Essa imagem pode fazer levantar algumas sobrancelhas, mas ela não precisa ser causa de escândalo, basta compreendermos corretamente o simbolismo esponsal da Bíblia. Como observa o Catecismo, “Toda a vida cristã traz a marca do amor esponsal de Cristo e da Igreja. Já o Batismo... é um mistério nupcial; é, por assim dizer, o banho das núpcias que precede o banquete de núpcias, a Eucaristia” (Catec. Ig. Cat. 1617). Podemos também relembrar as últimas palavras de amor de Cristo, proferidas da cruz para a Sua Esposa: “Está consumado” (ver João 19, 30).
Santo Agostinho escreveu: “Como um noivo, Cristo saiu de seus aposentos... Ele veio para o leito nupcial da cruz, e sendo levantado nela, consumou seu matrimônio. E quando Ele percebeu os suspiros de sua criatura, amorosamente Ele se entregou aos tormentos no lugar de sua Esposa e uniu-se a ela para sempre” (Sobre o Casamento). Santa Matilde, uma mística alemã do século XIII, espelhou a mesma idéia quando escreveu que “o nobre leito nupcial [de Cristo] foi a mesma dura madeira da Cruz, a qual Ele aceitou com maior júbilo e ardor do que um noivo cheio de satisfação".
A primeira vez que ouvi essa idéia da cruz como “leito nupcial” foi através do Bispo Fulton Sheen, em uma palestra gravada que ouvi alguns anos atrás. A voz forte de Sheen ainda ecoa em minha mente: “Vocês sabem o que está acontecendo aos pés da cruz?”, ele perguntou. “Núpcias, é o que está havendo! Núpcias!”. Assim como Agostinho, ele então descreveu a cruz como o “leito nupcial” que Ele aceitou não no prazer, mas na dor, a fim de unir-se para sempre com sua Esposa. O bom bispo continuou explicando que sempre que Jesus chama Maria de “mulher” (tal como ocorreu nas Bodas de Caná e na cruz), Ele está falando como o novo Adão para a nova Eva, o Esposo para a Esposa. Aqui, é claro, as relações estão fora da esfera do sangue. O fato de que a mãe de Cristo é a “mulher”, simbolizando sua Esposa, não precisa nos preocupar. O matrimônio do novo Adão e da nova Eva, consumado na cruz, é místico e virginal. O próprio Catecismo refere-se à essa “mulher” (Maria) como a “Esposa do Cordeiro” (Catec. Ig. Cat. 1138). Contemplar esse simbolismo esponsal nos abre verdadeiros tesouros. Assim como o primeiro Adão foi colocado em um sono profundo e Eva veio de seu lado, assim o novo Adão aceitou o sono da morte e a nova Eva nasceu de seu lado (ver Catec. Ig. Cat. 766). Normalmente isso é figurado artisticamente como uma imagem da “mulher” (Maria) segurando um cálice – ou algumas vezes um largo jarro, reminiscência de Caná – aos pés da cruz, recebendo o fluxo de sangue e água que saíam do lado de Cristo. O sangue e a água, é claro, simbolizam o “banho de núpcias” do Batismo e a “festa nupcial” da Eucaristia.

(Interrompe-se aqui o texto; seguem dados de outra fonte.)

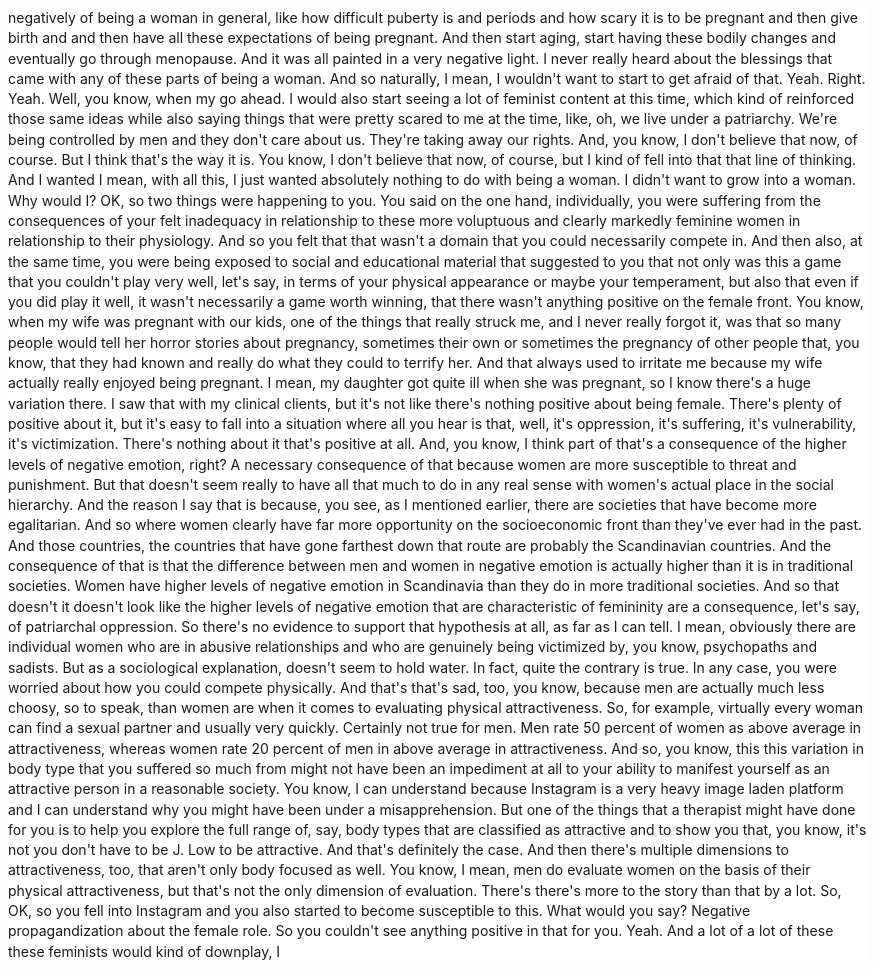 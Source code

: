 negatively of being a woman in general, like how difficult puberty is and periods and how scary it is to be pregnant and then give birth and and then have all these expectations of being pregnant. And then start aging, start having these bodily changes and eventually go through menopause. And it was all painted in a very negative light. I never really heard about the blessings that came with any of these parts of being a woman. And so naturally, I mean, I wouldn't want to start to get afraid of that. Yeah. Right. Yeah. Well, you know, when my go ahead. I would also start seeing a lot of feminist content at this time, which kind of reinforced those same ideas while also saying things that were pretty scared to me at the time, like, oh, we live under a patriarchy. We're being controlled by men and they don't care about us. They're taking away our rights. And, you know, I don't believe that now, of course. But I think that's the way it is. You know, I don't believe that now, of course, but I kind of fell into that that line of thinking. And I wanted I mean, with all this, I just wanted absolutely nothing to do with being a woman. I didn't want to grow into a woman. Why would I? OK, so two things were happening to you. You said on the one hand, individually, you were suffering from the consequences of your felt inadequacy in relationship to these more voluptuous and clearly markedly feminine women in relationship to their physiology. And so you felt that that wasn't a domain that you could necessarily compete in. And then also, at the same time, you were being exposed to social and educational material that suggested to you that not only was this a game that you couldn't play very well, let's say, in terms of your physical appearance or maybe your temperament, but also that even if you did play it well, it wasn't necessarily a game worth winning, that there wasn't anything positive on the female front. You know, when my wife was pregnant with our kids, one of the things that really struck me, and I never really forgot it, was that so many people would tell her horror stories about pregnancy, sometimes their own or sometimes the pregnancy of other people that, you know, that they had known and really do what they could to terrify her. And that always used to irritate me because my wife actually really enjoyed being pregnant. I mean, my daughter got quite ill when she was pregnant, so I know there's a huge variation there. I saw that with my clinical clients, but it's not like there's nothing positive about being female. There's plenty of positive about it, but it's easy to fall into a situation where all you hear is that, well, it's oppression, it's suffering, it's vulnerability, it's victimization. There's nothing about it that's positive at all. And, you know, I think part of that's a consequence of the higher levels of negative emotion, right? A necessary consequence of that because women are more susceptible to threat and punishment. But that doesn't seem really to have all that much to do in any real sense with women's actual place in the social hierarchy. And the reason I say that is because, you see, as I mentioned earlier, there are societies that have become more egalitarian. And so where women clearly have far more opportunity on the socioeconomic front than they've ever had in the past. And those countries, the countries that have gone farthest down that route are probably the Scandinavian countries. And the consequence of that is that the difference between men and women in negative emotion is actually higher than it is in traditional societies. Women have higher levels of negative emotion in Scandinavia than they do in more traditional societies. And so that doesn't it doesn't look like the higher levels of negative emotion that are characteristic of femininity are a consequence, let's say, of patriarchal oppression. So there's no evidence to support that hypothesis at all, as far as I can tell. I mean, obviously there are individual women who are in abusive relationships and who are genuinely being victimized by, you know, psychopaths and sadists. But as a sociological explanation, doesn't seem to hold water. In fact, quite the contrary is true. In any case, you were worried about how you could compete physically. And that's that's sad, too, you know, because men are actually much less choosy, so to speak, than women are when it comes to evaluating physical attractiveness. So, for example, virtually every woman can find a sexual partner and usually very quickly. Certainly not true for men. Men rate 50 percent of women as above average in attractiveness, whereas women rate 20 percent of men in above average in attractiveness. And so, you know, this this variation in body type that you suffered so much from might not have been an impediment at all to your ability to manifest yourself as an attractive person in a reasonable society. You know, I can understand because Instagram is a very heavy image laden platform and I can understand why you might have been under a misapprehension. But one of the things that a therapist might have done for you is to help you explore the full range of, say, body types that are classified as attractive and to show you that, you know, it's not you don't have to be J. Low to be attractive. And that's definitely the case. And then there's multiple dimensions to attractiveness, too, that aren't only body focused as well. You know, I mean, men do evaluate women on the basis of their physical attractiveness, but that's not the only dimension of evaluation. There's there's more to the story than that by a lot. So, OK, so you fell into Instagram and you also started to become susceptible to this. What would you say? Negative propagandization about the female role. So you couldn't see anything positive in that for you. Yeah. And a lot of a lot of these these feminists would kind of downplay, I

E ainda há mais coisas aqui! A união mística do novo Adão e da nova Eva já rende frutos sobrenaturais. “Mulher, eis aí teu filho!”. Então, Ele disse para seu discípulo, “Eis aí tua mãe!” (João 19, 26-27). Pode-se escrever essas palavras de Cristo de outro modo: “Mulher, eis que dás à luz um novo filho”. O sofrimento de Maria aos pés da cruz são suas dores de parto ao dar à luz todos os filhos da Igreja. Aqui o discípulo amado (João) representa toda a descendência “nascida de novo, não de uma semente corruptível, mas incorruptível” (1 Pedro 1, 23), “não do sangue,... mas de Deus” (João 1, 13).
São Paulo não estava brincando quando descreveu a união dos esposos como um “grande mistério”, que se refere a Cristo e a Igreja (ver Efésios 5, 31-32). Jesus, abri nossos corações novamente para esse “grande mistério”, revelado através do vosso corpo entregue por nós no “leito nupcial” da cruz. Amem.